_Source records_.

########################################

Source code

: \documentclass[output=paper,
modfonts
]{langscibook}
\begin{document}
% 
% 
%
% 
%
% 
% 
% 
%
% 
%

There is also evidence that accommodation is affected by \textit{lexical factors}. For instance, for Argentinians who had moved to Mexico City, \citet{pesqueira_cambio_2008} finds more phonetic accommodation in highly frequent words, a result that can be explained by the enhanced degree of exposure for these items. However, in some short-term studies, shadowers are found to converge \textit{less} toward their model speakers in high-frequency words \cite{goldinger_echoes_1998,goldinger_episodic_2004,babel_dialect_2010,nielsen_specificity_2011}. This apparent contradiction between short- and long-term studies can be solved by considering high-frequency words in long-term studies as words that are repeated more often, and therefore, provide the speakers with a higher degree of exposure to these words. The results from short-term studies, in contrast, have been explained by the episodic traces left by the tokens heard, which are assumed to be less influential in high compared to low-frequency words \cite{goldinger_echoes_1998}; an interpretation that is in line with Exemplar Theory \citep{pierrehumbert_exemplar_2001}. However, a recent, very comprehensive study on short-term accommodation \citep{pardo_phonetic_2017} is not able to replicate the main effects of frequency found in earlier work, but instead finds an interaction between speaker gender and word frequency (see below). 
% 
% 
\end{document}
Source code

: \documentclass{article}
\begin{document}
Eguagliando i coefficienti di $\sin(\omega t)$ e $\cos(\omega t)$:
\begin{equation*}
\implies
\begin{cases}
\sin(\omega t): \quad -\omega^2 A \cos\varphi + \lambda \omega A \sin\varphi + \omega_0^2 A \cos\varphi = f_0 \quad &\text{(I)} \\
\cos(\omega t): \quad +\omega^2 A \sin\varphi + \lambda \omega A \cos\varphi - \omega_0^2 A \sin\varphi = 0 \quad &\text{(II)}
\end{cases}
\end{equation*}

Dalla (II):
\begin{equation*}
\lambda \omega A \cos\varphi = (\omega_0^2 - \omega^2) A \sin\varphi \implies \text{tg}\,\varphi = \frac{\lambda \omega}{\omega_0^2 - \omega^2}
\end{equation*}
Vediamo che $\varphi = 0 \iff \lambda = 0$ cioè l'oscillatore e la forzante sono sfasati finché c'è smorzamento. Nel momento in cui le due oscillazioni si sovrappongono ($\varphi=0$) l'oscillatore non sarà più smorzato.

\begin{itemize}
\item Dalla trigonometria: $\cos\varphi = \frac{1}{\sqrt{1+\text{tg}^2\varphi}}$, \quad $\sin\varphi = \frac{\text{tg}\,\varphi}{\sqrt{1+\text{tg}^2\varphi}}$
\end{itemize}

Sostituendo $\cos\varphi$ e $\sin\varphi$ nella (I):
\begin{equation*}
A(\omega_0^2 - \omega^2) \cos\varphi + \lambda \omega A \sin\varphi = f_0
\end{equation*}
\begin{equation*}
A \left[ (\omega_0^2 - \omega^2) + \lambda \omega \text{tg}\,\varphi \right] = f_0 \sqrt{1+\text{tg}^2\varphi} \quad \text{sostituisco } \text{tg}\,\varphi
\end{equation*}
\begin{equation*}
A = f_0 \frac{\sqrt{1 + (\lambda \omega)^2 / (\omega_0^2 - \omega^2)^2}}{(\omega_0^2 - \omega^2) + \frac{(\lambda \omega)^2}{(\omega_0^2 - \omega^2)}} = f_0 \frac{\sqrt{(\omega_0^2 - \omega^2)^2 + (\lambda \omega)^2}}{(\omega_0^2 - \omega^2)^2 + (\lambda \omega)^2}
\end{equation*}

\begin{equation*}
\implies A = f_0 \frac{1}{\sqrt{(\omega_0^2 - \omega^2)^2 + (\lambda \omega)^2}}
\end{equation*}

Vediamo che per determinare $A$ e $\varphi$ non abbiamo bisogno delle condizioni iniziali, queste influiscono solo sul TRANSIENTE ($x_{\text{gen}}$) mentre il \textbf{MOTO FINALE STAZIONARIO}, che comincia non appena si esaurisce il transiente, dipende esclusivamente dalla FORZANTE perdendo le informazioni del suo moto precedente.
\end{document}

########################################

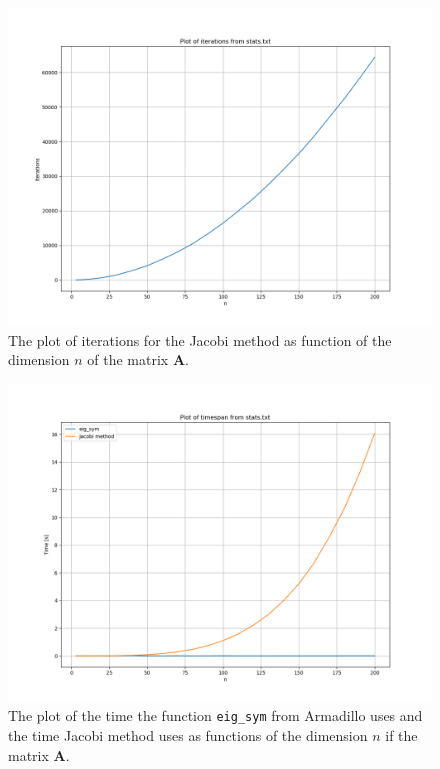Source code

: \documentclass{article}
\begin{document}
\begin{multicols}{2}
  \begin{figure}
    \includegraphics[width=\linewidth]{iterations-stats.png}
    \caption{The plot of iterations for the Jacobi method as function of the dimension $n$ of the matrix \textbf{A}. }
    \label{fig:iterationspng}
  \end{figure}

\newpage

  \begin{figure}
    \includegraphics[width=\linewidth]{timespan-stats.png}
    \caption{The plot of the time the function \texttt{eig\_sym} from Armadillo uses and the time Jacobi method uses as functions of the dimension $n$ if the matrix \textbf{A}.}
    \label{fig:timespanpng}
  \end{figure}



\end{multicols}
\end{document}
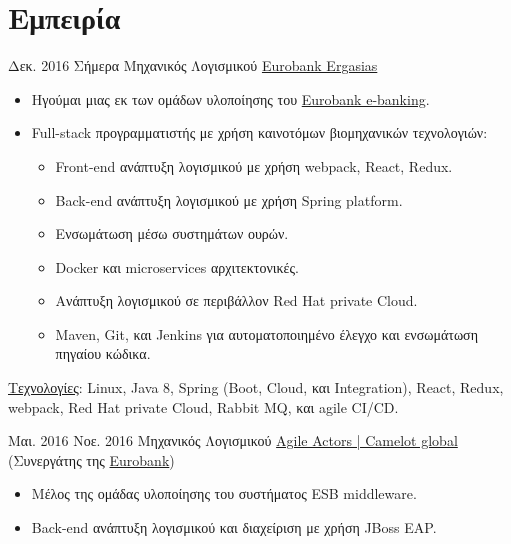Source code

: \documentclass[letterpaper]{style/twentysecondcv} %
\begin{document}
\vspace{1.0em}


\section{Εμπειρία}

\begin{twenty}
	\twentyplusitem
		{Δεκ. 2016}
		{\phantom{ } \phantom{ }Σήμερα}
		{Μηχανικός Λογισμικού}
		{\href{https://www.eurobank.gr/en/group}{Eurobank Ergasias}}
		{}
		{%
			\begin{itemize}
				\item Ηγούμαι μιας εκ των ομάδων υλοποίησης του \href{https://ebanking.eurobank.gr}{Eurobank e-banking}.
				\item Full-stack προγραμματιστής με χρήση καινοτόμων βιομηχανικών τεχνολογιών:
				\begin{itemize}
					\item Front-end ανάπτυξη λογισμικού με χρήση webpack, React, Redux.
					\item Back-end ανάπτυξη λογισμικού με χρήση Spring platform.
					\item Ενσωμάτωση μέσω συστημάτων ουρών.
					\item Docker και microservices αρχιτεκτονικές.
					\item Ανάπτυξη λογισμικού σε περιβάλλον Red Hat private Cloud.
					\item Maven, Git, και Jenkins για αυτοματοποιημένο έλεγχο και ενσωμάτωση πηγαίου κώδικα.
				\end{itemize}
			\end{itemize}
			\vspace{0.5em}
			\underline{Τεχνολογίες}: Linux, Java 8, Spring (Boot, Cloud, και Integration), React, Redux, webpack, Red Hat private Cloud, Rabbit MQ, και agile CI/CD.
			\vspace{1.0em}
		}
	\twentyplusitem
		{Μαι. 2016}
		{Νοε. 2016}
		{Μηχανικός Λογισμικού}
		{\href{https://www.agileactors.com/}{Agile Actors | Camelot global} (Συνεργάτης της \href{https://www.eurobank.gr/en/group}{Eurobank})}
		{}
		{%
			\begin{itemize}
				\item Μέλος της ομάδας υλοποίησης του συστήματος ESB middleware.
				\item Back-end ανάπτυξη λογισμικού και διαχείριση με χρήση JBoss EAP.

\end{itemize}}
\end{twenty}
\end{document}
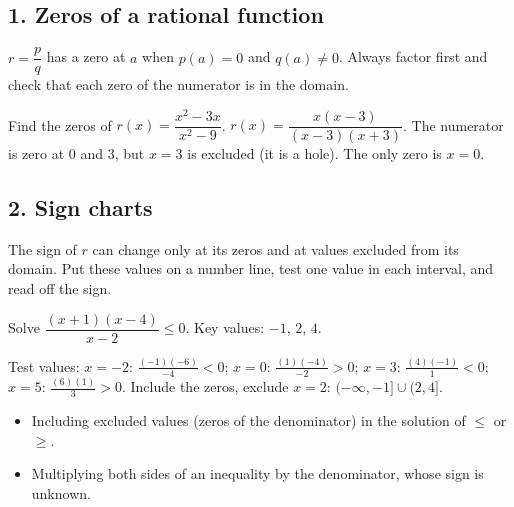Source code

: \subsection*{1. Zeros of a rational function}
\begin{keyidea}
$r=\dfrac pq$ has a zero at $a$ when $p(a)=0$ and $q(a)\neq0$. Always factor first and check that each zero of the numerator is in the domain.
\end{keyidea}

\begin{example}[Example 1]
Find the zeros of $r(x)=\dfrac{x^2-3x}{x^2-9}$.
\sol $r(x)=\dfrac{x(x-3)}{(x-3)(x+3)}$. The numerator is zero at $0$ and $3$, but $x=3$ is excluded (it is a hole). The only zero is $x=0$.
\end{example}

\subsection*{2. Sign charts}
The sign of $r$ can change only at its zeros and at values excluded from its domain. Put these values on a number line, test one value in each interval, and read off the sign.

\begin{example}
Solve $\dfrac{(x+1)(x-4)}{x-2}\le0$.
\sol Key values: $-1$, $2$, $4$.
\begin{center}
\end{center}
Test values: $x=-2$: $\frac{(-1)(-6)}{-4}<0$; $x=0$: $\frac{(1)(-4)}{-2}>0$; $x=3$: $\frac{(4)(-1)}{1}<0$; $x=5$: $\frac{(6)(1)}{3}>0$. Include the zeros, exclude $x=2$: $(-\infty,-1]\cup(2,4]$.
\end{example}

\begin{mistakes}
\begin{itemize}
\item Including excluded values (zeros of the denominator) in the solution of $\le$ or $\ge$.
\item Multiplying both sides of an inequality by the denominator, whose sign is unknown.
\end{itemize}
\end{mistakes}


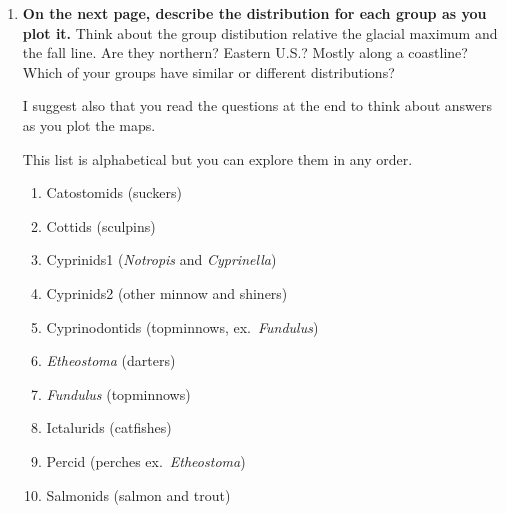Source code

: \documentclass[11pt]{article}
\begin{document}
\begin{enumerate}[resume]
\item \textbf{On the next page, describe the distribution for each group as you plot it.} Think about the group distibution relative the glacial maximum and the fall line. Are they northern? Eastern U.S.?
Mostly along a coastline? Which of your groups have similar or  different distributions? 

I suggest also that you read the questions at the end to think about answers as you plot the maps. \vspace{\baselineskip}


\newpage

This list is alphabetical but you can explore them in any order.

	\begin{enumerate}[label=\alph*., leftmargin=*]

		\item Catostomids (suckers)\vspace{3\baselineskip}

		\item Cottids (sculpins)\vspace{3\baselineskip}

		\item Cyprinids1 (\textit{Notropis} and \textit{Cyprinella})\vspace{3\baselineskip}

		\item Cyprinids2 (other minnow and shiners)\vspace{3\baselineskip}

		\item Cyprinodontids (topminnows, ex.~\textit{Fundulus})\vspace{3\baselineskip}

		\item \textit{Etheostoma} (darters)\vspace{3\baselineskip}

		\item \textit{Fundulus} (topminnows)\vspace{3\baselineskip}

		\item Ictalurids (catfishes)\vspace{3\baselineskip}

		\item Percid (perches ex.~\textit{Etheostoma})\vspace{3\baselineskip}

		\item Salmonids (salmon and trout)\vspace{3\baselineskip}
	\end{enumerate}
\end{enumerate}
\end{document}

########################################

_Work task_.
Show each line of the data that contains the string "Spring".

_Result for this exercise_.
					\item Back-end ανάπτυξη λογισμικού με χρήση Spring platform.
			\underline{Τεχνολογίες}: Linux, Java 8, Spring (Boot, Cloud, και Integration), React, Redux, webpack, Red Hat private Cloud, Rabbit MQ, και agile CI/CD.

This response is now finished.